((

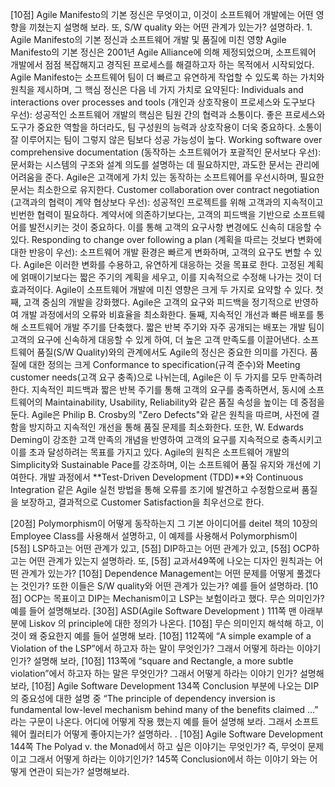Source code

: [10점] Agile Manifesto의 기본 정신은 무엇이고, 이것이 소프트웨어 개발에는 어떤 영향을 끼쳤는지 설명해 보라. 또, S/W quality 와는 어떤 관계가 있는가? 설명하라. 
1.
Agile Manifesto의 기본 정신과 소프트웨어 개발 및 품질에 미친 영향
Agile Manifesto의 기본 정신은 2001년 Agile Alliance에 의해 제정되었으며, 소프트웨어 개발에서 점점 복잡해지고 경직된 프로세스를 해결하고자 하는 목적에서 시작되었다. Agile Manifesto는 소프트웨어 팀이 더 빠르고 유연하게 작업할 수 있도록 하는 가치와 원칙을 제시하며, 그 핵심 정신은 다음 네 가지 가치로 요약된다:
Individuals and interactions over processes and tools (개인과 상호작용이 프로세스와 도구보다 우선): 성공적인 소프트웨어 개발의 핵심은 팀원 간의 협력과 소통이다. 좋은 프로세스와 도구가 중요한 역할을 하더라도, 팀 구성원의 능력과 상호작용이 더욱 중요하다. 소통이 잘 이루어지는 팀이 그렇지 않은 팀보다 성공 가능성이 높다.
Working software over comprehensive documentation (동작하는 소프트웨어가 포괄적인 문서보다 우선): 문서화는 시스템의 구조와 설계 의도를 설명하는 데 필요하지만, 과도한 문서는 관리에 어려움을 준다. Agile은 고객에게 가치 있는 동작하는 소프트웨어를 우선시하며, 필요한 문서는 최소한으로 유지한다.
Customer collaboration over contract negotiation (고객과의 협력이 계약 협상보다 우선): 성공적인 프로젝트를 위해 고객과의 지속적이고 빈번한 협력이 필요하다. 계약서에 의존하기보다는, 고객의 피드백을 기반으로 소프트웨어를 발전시키는 것이 중요하다. 이를 통해 고객의 요구사항 변경에도 신속히 대응할 수 있다.
Responding to change over following a plan (계획을 따르는 것보다 변화에 대한 반응이 우선): 소프트웨어 개발 환경은 빠르게 변화하며, 고객의 요구도 변할 수 있다. Agile은 이러한 변화를 수용하고, 유연하게 대응하는 것을 목표로 한다. 고정된 계획에 얽매이기보다는 짧은 주기의 계획을 세우고, 이를 지속적으로 수정해 나가는 것이 더 효과적이다.
Agile이 소프트웨어 개발에 미친 영향은 크게 두 가지로 요약할 수 있다. 첫째, 고객 중심의 개발을 강화했다. Agile은 고객의 요구와 피드백을 정기적으로 반영하여 개발 과정에서의 오류와 비효율을 최소화한다. 둘째, 지속적인 개선과 빠른 배포를 통해 소프트웨어 개발 주기를 단축했다. 짧은 반복 주기와 자주 공개되는 배포는 개발 팀이 고객의 요구에 신속하게 대응할 수 있게 하여, 더 높은 고객 만족도를 이끌어낸다.
소프트웨어 품질(S/W Quality)와의 관계에서도 Agile의 정신은 중요한 의미를 가진다. 품질에 대한 정의는 크게 Conformance to specification(규격 준수)와 Meeting customer needs(고객 요구 충족)으로 나뉘는데, Agile은 이 두 가지를 모두 만족하려 한다. 지속적인 피드백과 짧은 반복 주기를 통해 고객의 요구를 충족하면서, 동시에 소프트웨어의 Maintainability, Usability, Reliability와 같은 품질 속성을 높이는 데 중점을 둔다. Agile은 Philip B. Crosby의 "Zero Defects"와 같은 원칙을 따르며, 사전에 결함을 방지하고 지속적인 개선을 통해 품질 문제를 최소화한다. 또한, W. Edwards Deming이 강조한 고객 만족의 개념을 반영하여 고객의 요구를 지속적으로 충족시키고 이를 초과 달성하려는 목표를 가지고 있다.
Agile의 원칙은 소프트웨어 개발의 Simplicity와 Sustainable Pace를 강조하며, 이는 소프트웨어 품질 유지와 개선에 기여한다. 개발 과정에서 **Test-Driven Development (TDD)**와 Continuous Integration 같은 Agile 실천 방법을 통해 오류를 조기에 발견하고 수정함으로써 품질을 보장하고, 결과적으로 Customer Satisfaction을 최우선으로 한다.


[20점] Polymorphism이 어떻게 동작하는지 그 기본 아이디어를 deitel 책의 10장의 Employee Class를 사용해서 설명하고, 이 예제를 사용해서 Polymorphism이  
[5점] LSP하고는 어떤 관계가 있고,
[5점] DIP하고는 어떤 관계가 있고, 
[5점] OCP하고는 어떤 관계가 있는지 설명하라. 또,
[5점] 교과서49쪽에 나오는 디자인 원칙과는 어떤 관계가 있는가? 
[10점] Dependence Management는 어떤 문제를 어떻게 풀겠다는 것인가? 또한 이들은 S/W quality와 어떤 관계가 있는가? 예를 들어 설명하라.
[10점] OCP는 목표이고 DIP는 Mechanism이고 LSP는 보험이라고 했다. 무슨 의미인가? 예를 들어 설명해보라. 
[30점] ASD(Agile Software Development ) 111쪽 맨 아래부분에 Liskov 의 principle에 대한 정의가 나온다. 
[10점] 무슨 의미인지 해석해 하고, 이것이 왜 중요한지 예를 들어 설명해 보라.
[10점] 112쪽에 “A simple example of a Violation of the LSP”에서 하고자 하는 말이 무엇인가? 그래서 어떻게 하라는 이야기 인가? 설명해 보라,
[10점] 113쪽에 “square and Rectangle, a more subtle violation”에서 하고자 하는 말은 무엇인가? 그래서 어떻게 하라는 이야기 인가? 설명해 보라,
[10점] Agile Software Development 134쪽 Conclusion 부분에 나오는 DIP의 중요성에 대한 설명 중 “The principle of dependency inversion is fundamental low-level mechanism behind many of the benefits claimed ...” 라는 구문이 나온다. 어디에 어떻게 작용 했는지 예를 들어 설명해 보라. 그래서 소프트웨어 퀄러티가 어떻게 좋아지는가? 설명하라. .
[10점] Agile Software Development 144쪽 The Polyad v. the Monad에서 하고 싶은 이야기는 무엇인가? 즉, 무엇이 문제이고 그래서 어떻게 하라는 이야기인가? 145쪽 Conclusion에서 하는 이야기 와는 어떻게 연관이 되는가? 설명해보라.
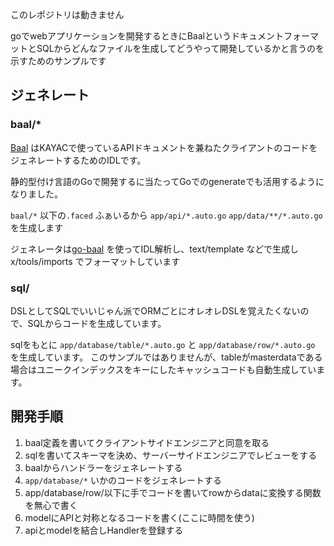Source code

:このレポジトリは動きません

goでwebアプリケーションを開発するときにBaalというドキュメントフォーマットとSQLからどんなファイルを生成してどうやって開発しているかと言うのを示すためのサンプルです

## ジェネレート

### baal/*

[Baal](http://techblog.kayac.com/unity_advent_calendar_2016_20) はKAYACで使っているAPIドキュメントを兼ねたクライアントのコードをジェネレートするためのIDLです。

静的型付け言語のGoで開発するに当たってGoでのgenerateでも活用するようになりました。

`baal/*` 以下の`.faced` ふぁいるから `app/api/*.auto.go` `app/data/**/*.auto.go` を生成します

ジェネレータは[go-baal](https://github.com/shogo82148/go-baal) を使ってIDL解析し、text/template などで生成し x/tools/imports でフォーマットしています

### sql/

DSLとしてSQLでいいじゃん派でORMごとにオレオレDSLを覚えたくないので、SQLからコードを生成しています。

sqlをもとに `app/database/table/*.auto.go` と `app/database/row/*.auto.go` を生成しています。
このサンプルではありませんが、tableがmasterdataである場合はユニークインデックスをキーにしたキャッシュコードも自動生成しています。

## 開発手順

1. baal定義を書いてクライアントサイドエンジニアと同意を取る
2. sqlを書いてスキーマを決め、サーバーサイドエンジニアでレビューをする
3. baalからハンドラーをジェネレートする
4. `app/database/*` いかのコードをジェネレートする
5. app/database/row/以下に手でコードを書いてrowからdataに変換する関数を無心で書く
6. modelにAPIと対称となるコードを書く(ここに時間を使う)
7. apiとmodelを結合しHandlerを登録する
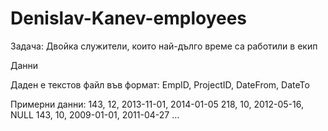 # Denislav-Kanev-employees

Задача: Двойка служители, които най-дълго време са работили в екип 
 
Данни 
 
Даден е текстов файл във формат: EmpID, ProjectID, DateFrom, DateTo 
 
 
Примерни данни: 143, 12, 2013-11-01, 2014-01-05 218, 10, 2012-05-16, NULL 143, 10, 2009-01-01, 2011-04-27 ... 
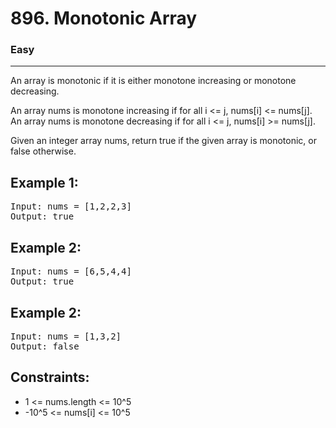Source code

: # 896. Monotonic Array

### Easy

---

An array is monotonic if it is either monotone increasing or monotone decreasing.

An array nums is monotone increasing if for all i <= j, nums[i] <= nums[j]. An array nums is monotone decreasing if for all i <= j, nums[i] >= nums[j].

Given an integer array nums, return true if the given array is monotonic, or false otherwise.

## Example 1:

<pre>
Input: nums = [1,2,2,3]
Output: true
</pre>

## Example 2:

<pre>
Input: nums = [6,5,4,4]
Output: true
</pre>

## Example 2:

<pre>
Input: nums = [1,3,2]
Output: false
</pre>

## Constraints:

- 1 <= nums.length <= 10^5
- -10^5 <= nums[i] <= 10^5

))

From the first line of the records through the line containing "Responding to change", please output exactly those lines and nothing more, leaving out the pictures.

Source code

: [10점] Agile Manifesto의 기본 정신은 무엇이고, 이것이 소프트웨어 개발에는 어떤 영향을 끼쳤는지 설명해 보라. 또, S/W quality 와는 어떤 관계가 있는가? 설명하라. 
1.
Agile Manifesto의 기본 정신과 소프트웨어 개발 및 품질에 미친 영향
Agile Manifesto의 기본 정신은 2001년 Agile Alliance에 의해 제정되었으며, 소프트웨어 개발에서 점점 복잡해지고 경직된 프로세스를 해결하고자 하는 목적에서 시작되었다. Agile Manifesto는 소프트웨어 팀이 더 빠르고 유연하게 작업할 수 있도록 하는 가치와 원칙을 제시하며, 그 핵심 정신은 다음 네 가지 가치로 요약된다:
Individuals and interactions over processes and tools (개인과 상호작용이 프로세스와 도구보다 우선): 성공적인 소프트웨어 개발의 핵심은 팀원 간의 협력과 소통이다. 좋은 프로세스와 도구가 중요한 역할을 하더라도, 팀 구성원의 능력과 상호작용이 더욱 중요하다. 소통이 잘 이루어지는 팀이 그렇지 않은 팀보다 성공 가능성이 높다.
Working software over comprehensive documentation (동작하는 소프트웨어가 포괄적인 문서보다 우선): 문서화는 시스템의 구조와 설계 의도를 설명하는 데 필요하지만, 과도한 문서는 관리에 어려움을 준다. Agile은 고객에게 가치 있는 동작하는 소프트웨어를 우선시하며, 필요한 문서는 최소한으로 유지한다.
Customer collaboration over contract negotiation (고객과의 협력이 계약 협상보다 우선): 성공적인 프로젝트를 위해 고객과의 지속적이고 빈번한 협력이 필요하다. 계약서에 의존하기보다는, 고객의 피드백을 기반으로 소프트웨어를 발전시키는 것이 중요하다. 이를 통해 고객의 요구사항 변경에도 신속히 대응할 수 있다.
Responding to change over following a plan (계획을 따르는 것보다 변화에 대한 반응이 우선): 소프트웨어 개발 환경은 빠르게 변화하며, 고객의 요구도 변할 수 있다. Agile은 이러한 변화를 수용하고, 유연하게 대응하는 것을 목표로 한다. 고정된 계획에 얽매이기보다는 짧은 주기의 계획을 세우고, 이를 지속적으로 수정해 나가는 것이 더 효과적이다.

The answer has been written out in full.